Glover, a petrophysicist at the University of Leeds in England, recalls that if there is radon underground - a decayed radium element - it should be trapped by a layer of permafrost. But "What happens if that layer suddenly isn't there anymore?"

The scientist worked on methods to estimate radon being potentially "liberated" as climate change drives the permafrost to thaw, particularly in areas of Arctic and sub-Arctic ground where it is currently melting, according to Knowable Magazine.

Along with his co-author, Martin Blouin, now the technical director at the mapping-software firm Geostack, the duo modeled the potential exposure of millions to radon gas in the future.

"As the permafrost melts, this reservoir of active radon can flood to the surface and get into buildings-and by being in buildings, cause a health hazard," Glover explains.
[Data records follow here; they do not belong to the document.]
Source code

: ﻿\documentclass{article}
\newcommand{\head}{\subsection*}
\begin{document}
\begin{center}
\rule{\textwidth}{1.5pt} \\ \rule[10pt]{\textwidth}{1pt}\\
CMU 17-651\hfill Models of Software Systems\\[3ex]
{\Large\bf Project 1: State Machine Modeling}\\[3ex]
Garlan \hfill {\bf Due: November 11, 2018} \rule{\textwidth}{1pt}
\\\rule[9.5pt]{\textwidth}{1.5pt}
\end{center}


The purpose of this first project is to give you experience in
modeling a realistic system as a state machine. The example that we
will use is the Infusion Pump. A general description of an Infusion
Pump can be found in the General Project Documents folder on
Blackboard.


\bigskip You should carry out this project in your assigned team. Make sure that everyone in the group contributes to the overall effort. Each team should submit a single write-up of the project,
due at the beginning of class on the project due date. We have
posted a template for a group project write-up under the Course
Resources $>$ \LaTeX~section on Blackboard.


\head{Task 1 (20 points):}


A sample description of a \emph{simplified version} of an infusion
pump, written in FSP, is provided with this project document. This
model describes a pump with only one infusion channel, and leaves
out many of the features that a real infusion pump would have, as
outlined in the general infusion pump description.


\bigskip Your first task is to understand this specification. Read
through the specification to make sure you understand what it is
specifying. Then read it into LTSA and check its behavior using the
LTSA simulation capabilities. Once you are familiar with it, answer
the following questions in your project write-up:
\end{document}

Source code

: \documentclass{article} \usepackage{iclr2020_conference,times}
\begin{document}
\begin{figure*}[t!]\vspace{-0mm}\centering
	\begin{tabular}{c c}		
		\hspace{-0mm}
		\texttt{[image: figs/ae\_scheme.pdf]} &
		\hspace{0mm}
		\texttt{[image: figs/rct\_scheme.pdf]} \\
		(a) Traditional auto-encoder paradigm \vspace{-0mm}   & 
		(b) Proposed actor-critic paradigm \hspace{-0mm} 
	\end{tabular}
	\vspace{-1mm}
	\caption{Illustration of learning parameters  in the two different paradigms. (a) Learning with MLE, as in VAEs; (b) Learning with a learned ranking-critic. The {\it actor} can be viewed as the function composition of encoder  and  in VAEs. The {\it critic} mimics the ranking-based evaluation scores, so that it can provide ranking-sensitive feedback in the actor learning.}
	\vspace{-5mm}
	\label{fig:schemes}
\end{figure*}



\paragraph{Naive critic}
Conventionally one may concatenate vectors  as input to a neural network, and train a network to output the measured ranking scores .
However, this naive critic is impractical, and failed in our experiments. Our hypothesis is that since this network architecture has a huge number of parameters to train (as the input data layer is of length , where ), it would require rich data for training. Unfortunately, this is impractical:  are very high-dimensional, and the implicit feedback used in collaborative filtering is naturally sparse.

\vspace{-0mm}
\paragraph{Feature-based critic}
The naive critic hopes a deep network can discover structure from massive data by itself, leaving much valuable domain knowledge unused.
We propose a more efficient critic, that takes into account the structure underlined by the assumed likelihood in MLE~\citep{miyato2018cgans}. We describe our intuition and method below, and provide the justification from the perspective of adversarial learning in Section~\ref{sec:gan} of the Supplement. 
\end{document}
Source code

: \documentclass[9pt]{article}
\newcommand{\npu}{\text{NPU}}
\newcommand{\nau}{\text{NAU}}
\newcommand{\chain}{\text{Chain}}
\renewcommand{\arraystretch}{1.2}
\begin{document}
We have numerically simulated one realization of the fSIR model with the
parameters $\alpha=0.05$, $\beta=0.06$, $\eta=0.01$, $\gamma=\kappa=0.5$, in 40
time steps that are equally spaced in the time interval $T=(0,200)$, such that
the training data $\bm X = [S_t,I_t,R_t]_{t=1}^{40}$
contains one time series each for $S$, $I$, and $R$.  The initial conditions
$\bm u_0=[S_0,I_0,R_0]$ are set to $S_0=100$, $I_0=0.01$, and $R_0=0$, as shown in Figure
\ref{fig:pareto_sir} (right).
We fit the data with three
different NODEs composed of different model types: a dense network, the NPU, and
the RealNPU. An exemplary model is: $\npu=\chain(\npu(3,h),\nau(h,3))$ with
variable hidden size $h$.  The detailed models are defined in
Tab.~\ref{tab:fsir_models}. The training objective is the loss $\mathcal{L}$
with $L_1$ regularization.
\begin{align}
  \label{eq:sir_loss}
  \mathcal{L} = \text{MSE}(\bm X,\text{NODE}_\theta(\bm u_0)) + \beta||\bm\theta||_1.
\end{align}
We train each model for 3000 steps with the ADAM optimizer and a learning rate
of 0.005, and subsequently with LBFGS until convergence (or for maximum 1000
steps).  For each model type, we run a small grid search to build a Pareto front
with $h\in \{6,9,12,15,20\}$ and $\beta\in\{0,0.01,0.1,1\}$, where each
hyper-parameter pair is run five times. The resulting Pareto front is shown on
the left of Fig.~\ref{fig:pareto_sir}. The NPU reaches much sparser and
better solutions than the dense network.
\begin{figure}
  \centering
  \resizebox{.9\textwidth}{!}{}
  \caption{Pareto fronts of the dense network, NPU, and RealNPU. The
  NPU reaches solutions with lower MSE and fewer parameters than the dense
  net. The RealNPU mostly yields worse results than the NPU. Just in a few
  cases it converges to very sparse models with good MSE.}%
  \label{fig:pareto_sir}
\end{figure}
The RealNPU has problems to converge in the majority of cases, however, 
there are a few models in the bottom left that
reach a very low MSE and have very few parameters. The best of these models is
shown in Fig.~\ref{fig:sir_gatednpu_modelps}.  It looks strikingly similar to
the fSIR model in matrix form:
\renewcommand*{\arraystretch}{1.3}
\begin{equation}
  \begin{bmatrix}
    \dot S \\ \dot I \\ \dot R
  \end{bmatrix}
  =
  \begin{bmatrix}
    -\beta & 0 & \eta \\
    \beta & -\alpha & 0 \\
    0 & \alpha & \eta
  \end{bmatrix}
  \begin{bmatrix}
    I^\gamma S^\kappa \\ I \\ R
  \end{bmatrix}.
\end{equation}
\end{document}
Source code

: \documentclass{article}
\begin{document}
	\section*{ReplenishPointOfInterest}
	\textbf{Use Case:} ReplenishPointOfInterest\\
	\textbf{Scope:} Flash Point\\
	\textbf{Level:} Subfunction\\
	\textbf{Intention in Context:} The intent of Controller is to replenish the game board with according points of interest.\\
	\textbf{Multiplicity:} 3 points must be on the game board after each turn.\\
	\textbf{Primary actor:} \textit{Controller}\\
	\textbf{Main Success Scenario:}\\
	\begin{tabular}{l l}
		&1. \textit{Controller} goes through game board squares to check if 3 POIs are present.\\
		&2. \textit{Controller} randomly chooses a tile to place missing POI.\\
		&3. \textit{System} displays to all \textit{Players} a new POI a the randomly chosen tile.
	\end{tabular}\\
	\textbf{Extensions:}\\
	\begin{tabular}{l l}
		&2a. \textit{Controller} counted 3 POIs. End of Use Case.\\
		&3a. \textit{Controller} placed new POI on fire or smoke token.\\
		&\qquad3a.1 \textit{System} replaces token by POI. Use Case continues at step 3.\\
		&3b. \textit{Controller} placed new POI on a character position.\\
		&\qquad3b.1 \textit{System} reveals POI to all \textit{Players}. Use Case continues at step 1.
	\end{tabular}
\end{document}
It is unknow exactly how it may happen, but Glover came up with a figure by using the rate of diffusion of carbon dioxide and adjusting it for the properties of radon.

Findings reveal that based on 40 percent permafrost thaw, radon emissions could reach up to 200 becquerels per cubic meter of radioactivity levels for a period of more than four years in homes with basements at or below ground level.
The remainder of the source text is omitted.